Generative AI Solution for Real-Time Inferencing Powered by NVIDIA AI Enterprise

Kinetica, the leader in real-time GPU-accelerated analytics, today announced at NVIDIA GTC a generative AI solution for enterprise customers that showcases the next step in the evolution of retrieval-augmented generation (RAG).

Generative AI applications utilize RAG to access and integrate up-to-date information from external knowledge bases, ensuring responses go beyond a large language model's (LLM) original training data. However, the prevalent methods of enriching context (through vector similarity searches) are inadequate for quantitative data, as they are designed primarily to understand textual content. Moreover, most (if not all) solutions face a significant amount of lag due to reindexing requirements before new data is available for a similarity search. As a result, these solutions cannot effectively support use cases that need to interface with real-time operational data.

Kinetica's solution — powered by the NVIDIA NeMo, part of the NVIDIA AI Enterprise software platform, and NVIDIA accelerated computing infrastructure — addresses all of these concerns. It is founded on two critical components: low-latency vector search (leveraging NVIDIA RAPIDS RAFT technology) and the ability to perform real-time, complex data queries. This powerful combination enables enterprises to instantly enrich their generative AI applications with domain-specific analytical insights, derived directly from the latest operational data.

But Kinetica goes further. To truly understand data, AI needs context about the structure, relationships and meaning of tables and columns in an enterprise's data. Kinetica has built native database objects that allow users to define this semantic context for enterprise data. An LLM can use these objects to grasp the referential context it needs to interact with a database in a context-aware manner.

"Kinetica's real-time RAG solution, powered by NVIDIA NeMo Retriever microservices, seamlessly integrates LLMs with real-time streaming data insights, overcoming the limitations of traditional approaches," said Nima Negahban, Cofounder and CEO, Kinetica. "This innovation helps enterprise clients and analysts gain business insights from operational data, like network data in telcos, using just plain English. All they have to do is ask questions, and we handle the rest."

All the features in Kinetica's generative AI solution are exposed to developers via a relational SQL API and LangChain plugins. This means that developers building applications can harness all the enterprise-grade features that come with a relational database. This includes control over who can access the data (Role-Based Access Control), reduce data movement from existing data lakes and warehouses (query federation that allows push-down to existing data sources), and preservation of existing relational schemas.

"Data is the foundation of AI, and enterprises everywhere are eager to connect theirs to generative AI applications," said Ronnie Vasishta, Senior Vice President of Telecom, NVIDIA. "Kinetica uses the NVIDIA AI Enterprise software platform and accelerated computing infrastructure to infuse real-time data into LLMs, helping customers transform their productivity with generative AI."

How it works

Kinetica's real-time generative AI solution removes the requirement for reindexing vectors before they are available for query. Additionally, it can ingest vector embeddings 5X faster than the previous market leader, based on the popular VectorDBBench benchmark. Taken together, this provides best-in-class performance for vector similarity searches that can support real-time use cases.

User-facing applications need to be responsive. The last thing users want when they are using a chat application is an endless spinning wheel. By executing analytical functions on large volumes of data in real time, Kinetica's solution provides the data runtime for generative AI applications that keeps the conversation flowing.

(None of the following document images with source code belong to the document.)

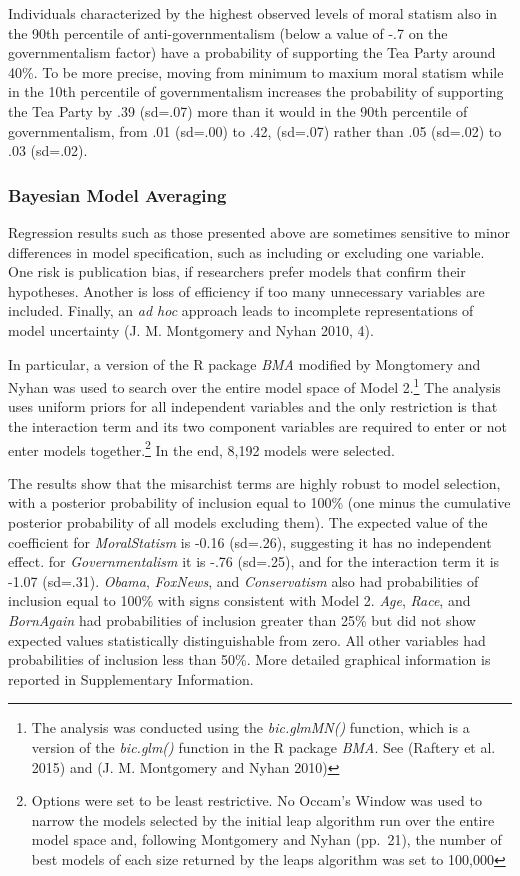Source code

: \documentclass[12pt,]{article}
\let\rmarkdownfootnote\footnote%
\def\footnote{\protect\rmarkdownfootnote}
\begin{document}
Individuals characterized by the highest observed levels of moral
statism also in the 90th percentile of anti-governmentalism (below a
value of -.7 on the governmentalism factor) have a probability of
supporting the Tea Party around 40\%. To be more precise, moving from
minimum to maxium moral statism while in the 10th percentile of
governmentalism increases the probability of supporting the Tea Party by
.39 (sd=.07) more than it would in the 90th percentile of
governmentalism, from .01 (sd=.00) to .42, (sd=.07) rather than .05
(sd=.02) to .03 (sd=.02).

\clearpage

\subsubsection{Bayesian Model Averaging}\label{bayesian-model-averaging}

Regression results such as those presented above are sometimes sensitive
to minor differences in model specification, such as including or
excluding one variable. One risk is publication bias, if researchers
prefer models that confirm their hypotheses. Another is loss of
efficiency if too many unnecessary variables are included. Finally, an
\emph{ad hoc} approach leads to incomplete representations of model
uncertainty (J. M. Montgomery and Nyhan 2010, 4).

In particular, a version of the R package \emph{BMA} modified by
Mongtomery and Nyhan was used to search over the entire model space of
Model 2.\footnote{The analysis was conducted using the
  \emph{bic.glmMN()} function, which is a version of the
  \emph{bic.glm()} function in the R package \emph{BMA}. See (Raftery et
  al. 2015) and (J. M. Montgomery and Nyhan 2010)} The analysis uses
uniform priors for all independent variables and the only restriction is
that the interaction term and its two component variables are required
to enter or not enter models together.\footnote{Options were set to be
  least restrictive. No Occam's Window was used to narrow the models
  selected by the initial leap algorithm run over the entire model space
  and, following Montgomery and Nyhan (pp.~21), the number of best
  models of each size returned by the leaps algorithm was set to 100,000}
In the end, 8,192 models were selected.

The results show that the misarchist terms are highly robust to model
selection, with a posterior probability of inclusion equal to 100\% (one
minus the cumulative posterior probability of all models excluding
them). The expected value of the coefficient for \emph{MoralStatism} is
-0.16 (sd=.26), suggesting it has no independent effect. for
\emph{Governmentalism} it is -.76 (sd=.25), and for the interaction term
it is -1.07 (sd=.31). \emph{Obama}, \emph{FoxNews}, and
\emph{Conservatism} also had probabilities of inclusion equal to 100\%
with signs consistent with Model 2. \emph{Age}, \emph{Race}, and
\emph{BornAgain} had probabilities of inclusion greater than 25\% but
did not show expected values statistically distinguishable from zero.
All other variables had probabilities of inclusion less than 50\%. More
detailed graphical information is reported in Supplementary Information.
\end{document}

Under the hood, Kinetica uses NVIDIA CUDA Toolkit to build vectorized database kernels that can harness the massive parallelism offered by NVIDIA GPUs. Kinetica has built a vast corpus of analytical functions that are fully vectorized that cover fundamental operations such as filtering, joining, and aggregating data that is commonly seen in most analytical databases, as well as specialized functions tailored for spatial, time-series, and graph-based analytics.

Use cases

This analytical breadth across different domains is particularly handy for domain-specific generative AI applications. For instance, in telcos, Kinetica's generative AI solution can be used to explore and analyze pcap traces in real-time. This requires extensive use of complex spatial joins and aggregations and time-series operations.

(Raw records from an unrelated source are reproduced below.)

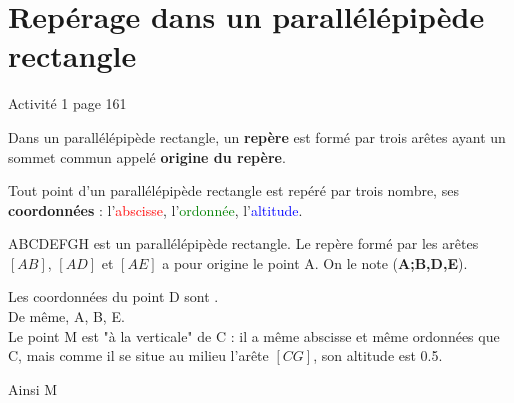 \documentclass[12pt,a4paper]{article}
\date{}
\title{}
\begin{document}
	
	
	

\section{Repérage dans un parallélépipède rectangle}

\begin{myact}
	Activité 1 page 161
\end{myact}


\begin{mydef}

	Dans un parallélépipède rectangle, un \textbf{repère} est formé par trois arêtes ayant un sommet commun appelé \textbf{origine du repère}.

\end{mydef}

\begin{myprop}
	Tout point d'un parallélépipède rectangle est repéré par trois nombre, ses \textbf{coordonnées} : l'\textcolor{red}{abscisse}, l'\textcolor{green}{ordonnée}, l'\textcolor{blue}{altitude}.
\end{myprop}

\begin{myex}
	
	\begin{multicols}{2}
	ABCDEFGH est un parallélépipède rectangle. 
	Le repère formé par les arêtes $[AB]$, $[AD]$ et $[AE]$ a pour origine le point A. On le note (\textbf{A;B,D,E}).
	
	Les coordonnées du point D sont .\\
	
	De même, A, B, E.\\
	
	Le point M est "à la verticale" de C : il a même abscisse et même ordonnées que C, mais comme il se situe au milieu l'arête $[CG]$, son altitude est \num{0.5}. 
	
	Ainsi M
	\begin{center}
		
	\end{center} 
	\end{multicols}
\end{myex}
\end{document}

Currently, network engineers use tools like Wireshark and others to troubleshoot problems in the network. Although these tools are very good, they do require a certain level of protocol expertise in order to be effective. With this real-time RAG solution, network engineers can ingest the network traffic and use generative AI to ask questions of the data in plain English.

Another implementation of this solution uses two data inputs: a stream of L2/L3 radio telemetry data and a vector table that stores telecom-specific rules and definitions, along with their embeddings. A domain-specific telco LLM that is trained on telecom data samples and schema is integrated with NVIDIA NeMo to create a chatbot application. The telco LLM converts user questions into a query that is executed in real time. The results of the query, along with any relevant business rules or definitions, are sent to NeMo, which then translates these results into a human-friendly response.